I was born in 1959, but it might as well have been 1945 in terms of the socio-cultural ideas with which I was raised. My parents approach to life was imbued with the post-war philosophy of a welfare state within a growing capitalist economy. My father worked in local government, he had trained as an architect and town planner, he considered himself a ‘professional’ and to be exercising an expertise appropriately ceded to him by others; in exchange he deferred to the expertise of other professionals who equally assumed special knowledge in their own areas – particularly educationalists and health professionals. We grew up expecting that with the right qualifications (and a willingness to move around the country) we could choose careers and expect advancement leading to the economic resources to buy houses and raise families who in turn might expect even great prospects than ourselves. All of this was available if we recognised where our talents might lie and applied ourselves. My subjective experience was somewhat different.

Whilst still in the reception class of my infants school I remember getting 6 out of 10 on a spelling test and despite my best efforts feeling ashamed. Already, from somewhere I got the message I was not good enough and was letting somebody down. When I was 12 or 13 I went after school to the local teacher training college to meet with a lecturer (who later became the local university’s first Professor of Education) because tests showed I was four years behind in my writing and reading! Much remedial work followed plus years of failing exams before at age 22 a lecturer at the local college who I liked and trusted, confused me by saying I should apply for university. By then I was firmly convinced all careers advisers were charlatans and I only took the advice of friends I trusted, yet here was one telling me there was more to me than I had supposed myself. Interestingly my parents still cautioned against further disappointment, though my sister, and they themselves, had all achieved a higher education.

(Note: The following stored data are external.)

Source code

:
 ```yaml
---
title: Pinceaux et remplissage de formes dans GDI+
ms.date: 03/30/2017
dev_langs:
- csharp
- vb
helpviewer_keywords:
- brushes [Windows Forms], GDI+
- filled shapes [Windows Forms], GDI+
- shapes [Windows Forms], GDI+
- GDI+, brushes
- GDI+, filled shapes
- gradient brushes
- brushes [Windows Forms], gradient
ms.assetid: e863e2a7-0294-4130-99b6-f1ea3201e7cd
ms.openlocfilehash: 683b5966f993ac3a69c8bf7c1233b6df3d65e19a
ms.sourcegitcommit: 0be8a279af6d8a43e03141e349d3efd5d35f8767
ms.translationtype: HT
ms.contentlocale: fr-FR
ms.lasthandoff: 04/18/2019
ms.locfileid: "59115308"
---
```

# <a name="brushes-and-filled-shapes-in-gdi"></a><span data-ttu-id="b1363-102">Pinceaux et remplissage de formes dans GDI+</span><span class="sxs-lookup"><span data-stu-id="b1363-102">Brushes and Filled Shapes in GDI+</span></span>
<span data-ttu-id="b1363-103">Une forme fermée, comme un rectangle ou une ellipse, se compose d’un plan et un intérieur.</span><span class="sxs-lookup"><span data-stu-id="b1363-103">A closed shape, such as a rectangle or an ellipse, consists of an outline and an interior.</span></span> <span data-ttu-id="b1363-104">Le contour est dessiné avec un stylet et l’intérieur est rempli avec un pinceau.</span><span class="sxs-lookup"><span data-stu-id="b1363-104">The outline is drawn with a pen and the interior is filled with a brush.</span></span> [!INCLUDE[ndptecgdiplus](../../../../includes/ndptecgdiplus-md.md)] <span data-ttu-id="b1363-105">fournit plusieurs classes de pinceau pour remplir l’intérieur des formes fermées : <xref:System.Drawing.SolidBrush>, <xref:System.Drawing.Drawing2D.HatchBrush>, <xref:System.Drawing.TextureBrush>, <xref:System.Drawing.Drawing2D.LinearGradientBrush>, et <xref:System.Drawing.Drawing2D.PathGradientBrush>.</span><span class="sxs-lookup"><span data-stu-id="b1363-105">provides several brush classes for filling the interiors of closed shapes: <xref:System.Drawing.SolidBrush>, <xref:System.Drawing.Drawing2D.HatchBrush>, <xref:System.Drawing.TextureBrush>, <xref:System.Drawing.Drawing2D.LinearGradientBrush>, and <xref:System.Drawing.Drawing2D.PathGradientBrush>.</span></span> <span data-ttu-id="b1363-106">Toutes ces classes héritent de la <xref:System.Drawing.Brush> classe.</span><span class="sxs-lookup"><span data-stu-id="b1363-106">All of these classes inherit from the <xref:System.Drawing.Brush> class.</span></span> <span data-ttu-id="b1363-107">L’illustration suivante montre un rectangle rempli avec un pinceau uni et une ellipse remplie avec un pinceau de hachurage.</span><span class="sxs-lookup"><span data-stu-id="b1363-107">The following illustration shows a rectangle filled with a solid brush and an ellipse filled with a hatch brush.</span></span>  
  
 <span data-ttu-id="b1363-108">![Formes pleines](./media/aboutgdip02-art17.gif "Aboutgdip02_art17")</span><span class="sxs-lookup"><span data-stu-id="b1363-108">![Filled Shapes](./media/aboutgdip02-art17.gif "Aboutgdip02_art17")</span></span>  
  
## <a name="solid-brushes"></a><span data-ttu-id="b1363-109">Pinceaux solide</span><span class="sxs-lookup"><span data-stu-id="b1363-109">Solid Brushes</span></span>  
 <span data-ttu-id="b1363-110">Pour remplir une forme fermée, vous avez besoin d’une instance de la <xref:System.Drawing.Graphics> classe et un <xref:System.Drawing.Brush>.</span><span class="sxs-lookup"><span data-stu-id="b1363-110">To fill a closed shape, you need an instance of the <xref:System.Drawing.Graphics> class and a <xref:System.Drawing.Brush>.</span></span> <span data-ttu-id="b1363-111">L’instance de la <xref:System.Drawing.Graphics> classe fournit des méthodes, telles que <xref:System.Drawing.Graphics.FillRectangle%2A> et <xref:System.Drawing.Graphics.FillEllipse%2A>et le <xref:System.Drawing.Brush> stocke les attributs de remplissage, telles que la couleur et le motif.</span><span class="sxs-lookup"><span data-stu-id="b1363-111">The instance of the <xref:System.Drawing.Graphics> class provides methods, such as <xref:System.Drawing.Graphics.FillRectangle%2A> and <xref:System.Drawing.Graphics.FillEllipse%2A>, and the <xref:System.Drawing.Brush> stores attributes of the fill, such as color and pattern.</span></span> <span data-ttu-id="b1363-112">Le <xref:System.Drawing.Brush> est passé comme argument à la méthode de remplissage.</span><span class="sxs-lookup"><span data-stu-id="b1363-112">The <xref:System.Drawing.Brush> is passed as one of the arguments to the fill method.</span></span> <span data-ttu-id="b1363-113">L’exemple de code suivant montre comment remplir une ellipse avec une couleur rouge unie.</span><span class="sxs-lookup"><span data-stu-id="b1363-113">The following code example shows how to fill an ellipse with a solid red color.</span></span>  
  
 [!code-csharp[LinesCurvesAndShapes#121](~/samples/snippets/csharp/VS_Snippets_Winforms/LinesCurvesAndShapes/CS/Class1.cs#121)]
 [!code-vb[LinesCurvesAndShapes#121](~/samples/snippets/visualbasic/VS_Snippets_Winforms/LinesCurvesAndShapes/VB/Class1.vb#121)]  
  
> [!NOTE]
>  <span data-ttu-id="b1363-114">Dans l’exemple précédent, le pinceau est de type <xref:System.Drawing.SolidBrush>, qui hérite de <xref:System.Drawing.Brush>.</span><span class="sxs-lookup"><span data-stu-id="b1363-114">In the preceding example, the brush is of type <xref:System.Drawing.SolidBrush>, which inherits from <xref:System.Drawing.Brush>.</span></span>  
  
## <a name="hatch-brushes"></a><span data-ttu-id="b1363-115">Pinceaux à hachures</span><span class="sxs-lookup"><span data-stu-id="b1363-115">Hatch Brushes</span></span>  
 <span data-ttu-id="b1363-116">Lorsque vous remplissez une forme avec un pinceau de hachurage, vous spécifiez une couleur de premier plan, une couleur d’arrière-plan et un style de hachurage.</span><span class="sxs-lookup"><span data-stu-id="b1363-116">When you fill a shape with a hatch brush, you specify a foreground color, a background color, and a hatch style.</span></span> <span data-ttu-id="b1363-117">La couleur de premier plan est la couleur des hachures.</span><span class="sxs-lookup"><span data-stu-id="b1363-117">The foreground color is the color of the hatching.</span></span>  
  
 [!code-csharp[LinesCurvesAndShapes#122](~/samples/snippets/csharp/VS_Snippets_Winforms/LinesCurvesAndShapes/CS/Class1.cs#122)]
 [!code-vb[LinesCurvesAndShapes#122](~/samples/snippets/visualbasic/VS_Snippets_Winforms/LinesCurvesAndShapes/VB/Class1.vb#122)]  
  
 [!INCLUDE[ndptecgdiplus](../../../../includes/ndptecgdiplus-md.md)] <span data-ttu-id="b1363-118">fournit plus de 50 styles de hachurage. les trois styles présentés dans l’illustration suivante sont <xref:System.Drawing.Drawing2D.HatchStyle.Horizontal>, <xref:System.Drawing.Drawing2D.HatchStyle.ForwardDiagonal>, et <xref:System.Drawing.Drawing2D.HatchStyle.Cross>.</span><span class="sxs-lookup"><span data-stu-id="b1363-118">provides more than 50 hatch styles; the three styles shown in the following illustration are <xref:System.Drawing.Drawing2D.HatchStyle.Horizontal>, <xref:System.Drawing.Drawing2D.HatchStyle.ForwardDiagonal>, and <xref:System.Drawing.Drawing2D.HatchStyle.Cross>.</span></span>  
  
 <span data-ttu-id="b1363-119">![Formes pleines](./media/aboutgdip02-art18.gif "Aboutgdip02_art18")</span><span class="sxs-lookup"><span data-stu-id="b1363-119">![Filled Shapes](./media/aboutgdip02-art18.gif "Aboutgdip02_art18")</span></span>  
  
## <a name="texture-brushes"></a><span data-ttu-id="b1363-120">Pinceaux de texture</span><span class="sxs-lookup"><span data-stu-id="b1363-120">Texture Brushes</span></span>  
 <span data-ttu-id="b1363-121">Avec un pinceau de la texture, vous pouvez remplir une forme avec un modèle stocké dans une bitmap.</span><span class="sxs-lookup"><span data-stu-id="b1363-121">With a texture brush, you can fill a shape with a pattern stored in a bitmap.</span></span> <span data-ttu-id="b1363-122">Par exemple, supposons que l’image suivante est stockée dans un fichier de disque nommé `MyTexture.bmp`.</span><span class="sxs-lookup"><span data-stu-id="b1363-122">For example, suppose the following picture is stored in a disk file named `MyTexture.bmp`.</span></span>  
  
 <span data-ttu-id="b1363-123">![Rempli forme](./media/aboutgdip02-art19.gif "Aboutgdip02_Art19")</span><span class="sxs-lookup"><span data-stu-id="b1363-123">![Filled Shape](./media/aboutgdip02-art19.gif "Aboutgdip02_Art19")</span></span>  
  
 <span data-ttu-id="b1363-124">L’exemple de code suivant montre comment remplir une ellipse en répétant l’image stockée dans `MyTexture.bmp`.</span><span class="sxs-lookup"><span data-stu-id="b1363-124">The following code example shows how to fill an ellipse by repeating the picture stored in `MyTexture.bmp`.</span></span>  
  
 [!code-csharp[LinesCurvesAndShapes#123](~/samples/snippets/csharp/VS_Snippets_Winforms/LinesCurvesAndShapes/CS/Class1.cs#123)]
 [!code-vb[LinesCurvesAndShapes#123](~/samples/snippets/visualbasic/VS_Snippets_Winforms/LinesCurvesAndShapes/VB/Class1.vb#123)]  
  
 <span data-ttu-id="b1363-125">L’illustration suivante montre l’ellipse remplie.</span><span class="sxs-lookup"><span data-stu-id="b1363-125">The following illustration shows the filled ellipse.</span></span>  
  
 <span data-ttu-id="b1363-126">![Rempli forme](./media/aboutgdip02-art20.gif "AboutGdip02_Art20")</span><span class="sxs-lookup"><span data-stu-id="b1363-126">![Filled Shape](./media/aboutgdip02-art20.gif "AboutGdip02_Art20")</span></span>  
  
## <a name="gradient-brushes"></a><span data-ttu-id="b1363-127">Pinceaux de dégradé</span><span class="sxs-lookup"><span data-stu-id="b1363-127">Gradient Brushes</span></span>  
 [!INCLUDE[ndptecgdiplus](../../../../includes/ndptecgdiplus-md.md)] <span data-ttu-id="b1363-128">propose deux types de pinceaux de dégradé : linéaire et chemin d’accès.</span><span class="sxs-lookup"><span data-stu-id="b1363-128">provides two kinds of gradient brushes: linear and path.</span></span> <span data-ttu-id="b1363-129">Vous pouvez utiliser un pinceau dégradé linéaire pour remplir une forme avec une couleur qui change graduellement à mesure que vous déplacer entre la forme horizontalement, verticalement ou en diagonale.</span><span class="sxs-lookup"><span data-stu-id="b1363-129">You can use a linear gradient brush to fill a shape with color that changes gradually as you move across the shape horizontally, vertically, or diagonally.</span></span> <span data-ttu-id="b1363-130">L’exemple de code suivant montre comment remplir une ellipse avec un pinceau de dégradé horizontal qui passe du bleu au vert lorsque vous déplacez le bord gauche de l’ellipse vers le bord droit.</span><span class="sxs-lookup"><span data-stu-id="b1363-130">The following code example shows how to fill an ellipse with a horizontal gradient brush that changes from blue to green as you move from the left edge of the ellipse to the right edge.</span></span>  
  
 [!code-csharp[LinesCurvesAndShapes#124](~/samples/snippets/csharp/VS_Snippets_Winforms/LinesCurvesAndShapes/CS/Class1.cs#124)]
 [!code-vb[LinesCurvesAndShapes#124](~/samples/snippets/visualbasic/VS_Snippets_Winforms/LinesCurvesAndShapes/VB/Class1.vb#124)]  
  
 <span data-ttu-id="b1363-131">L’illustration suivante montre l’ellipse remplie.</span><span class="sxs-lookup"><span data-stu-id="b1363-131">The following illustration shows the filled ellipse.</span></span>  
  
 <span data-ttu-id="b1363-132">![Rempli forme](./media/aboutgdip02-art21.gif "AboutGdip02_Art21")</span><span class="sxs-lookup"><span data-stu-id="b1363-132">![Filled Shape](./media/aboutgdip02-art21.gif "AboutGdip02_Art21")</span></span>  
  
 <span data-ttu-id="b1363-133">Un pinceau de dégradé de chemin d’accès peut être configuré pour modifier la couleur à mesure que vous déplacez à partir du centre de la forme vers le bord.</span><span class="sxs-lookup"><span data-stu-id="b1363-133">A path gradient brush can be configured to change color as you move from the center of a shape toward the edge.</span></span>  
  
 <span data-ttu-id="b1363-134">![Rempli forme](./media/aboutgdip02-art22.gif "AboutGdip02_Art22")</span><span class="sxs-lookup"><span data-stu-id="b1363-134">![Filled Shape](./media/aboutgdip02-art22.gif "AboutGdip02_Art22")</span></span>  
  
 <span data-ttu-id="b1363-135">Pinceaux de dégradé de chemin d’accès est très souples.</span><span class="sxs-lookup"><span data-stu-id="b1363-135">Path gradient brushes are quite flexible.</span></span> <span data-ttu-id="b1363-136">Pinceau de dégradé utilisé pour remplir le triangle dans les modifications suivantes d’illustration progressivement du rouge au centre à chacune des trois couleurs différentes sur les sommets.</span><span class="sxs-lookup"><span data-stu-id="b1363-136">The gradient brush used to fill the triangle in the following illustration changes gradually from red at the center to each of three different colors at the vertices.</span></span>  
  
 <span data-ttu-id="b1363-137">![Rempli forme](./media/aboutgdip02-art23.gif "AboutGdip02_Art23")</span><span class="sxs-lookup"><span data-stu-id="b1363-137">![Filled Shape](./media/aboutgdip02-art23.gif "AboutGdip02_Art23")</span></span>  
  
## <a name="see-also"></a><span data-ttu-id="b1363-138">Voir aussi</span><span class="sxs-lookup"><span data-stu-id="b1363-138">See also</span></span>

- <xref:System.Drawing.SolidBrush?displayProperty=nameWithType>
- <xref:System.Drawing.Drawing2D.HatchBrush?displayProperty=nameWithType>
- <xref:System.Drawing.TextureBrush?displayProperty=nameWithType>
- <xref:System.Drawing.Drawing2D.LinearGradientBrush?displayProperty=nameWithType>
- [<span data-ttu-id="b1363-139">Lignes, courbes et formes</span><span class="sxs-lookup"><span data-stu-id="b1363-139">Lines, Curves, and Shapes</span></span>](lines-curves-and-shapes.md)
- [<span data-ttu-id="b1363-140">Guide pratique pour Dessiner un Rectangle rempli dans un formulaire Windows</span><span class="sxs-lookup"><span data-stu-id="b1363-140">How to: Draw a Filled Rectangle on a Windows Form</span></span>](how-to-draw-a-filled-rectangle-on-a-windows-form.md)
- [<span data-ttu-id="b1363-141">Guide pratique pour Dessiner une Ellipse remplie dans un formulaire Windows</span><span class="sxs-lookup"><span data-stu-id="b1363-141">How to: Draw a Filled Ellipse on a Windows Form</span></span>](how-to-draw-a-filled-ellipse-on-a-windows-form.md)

The key event as a child had been failing the 11 plus exam, this was what for many years decided the shape of secondary education in the UK, those who passed went to separate and better resourced state schools. The exam was intended as a measure of intelligence and a predictor of developing abilities. Now the education system is selective in other ways, but it remains the case that most people’s common-sense understanding of personality and child development is that childhood is the moment of opportunity, for afterwards personality and capabilities are much more stable and enduring. Those who believe in democracy, latch-on to ideas such as ‘equality of opportunity’ and anything else that may make society more meritocratic. Alas this has meant an ever expanding public sector and the attempt by the bureaucratically minded to develop ever more complex rules to ensure equality of outcomes - systems, which run on ideas about capabilities and the judgement of certificated experts. Somehow out of this, I and millions of others have come to feel excluded despite over the years being in receipt of a disproportionate amount of public resources!

Somewhere along the line my emotional education never caught up with my intellectual achievements - whilst I understand only too well that every thought comes from somewhere and always carries with it an emotional tag. With enough intellectual confidence you can be a genuine scholar throughout life, focused on the ‘pleasure of finding things out’ rather than on status or reward. But even being able to apply intellect to emotional life is a limited advantage. But with each insight of the academic community into what in nature holds families and communities together there comes a new group of experts demanding to spend more of the public’s money to assure rights and entitlements to the very things which cannot be legislated for.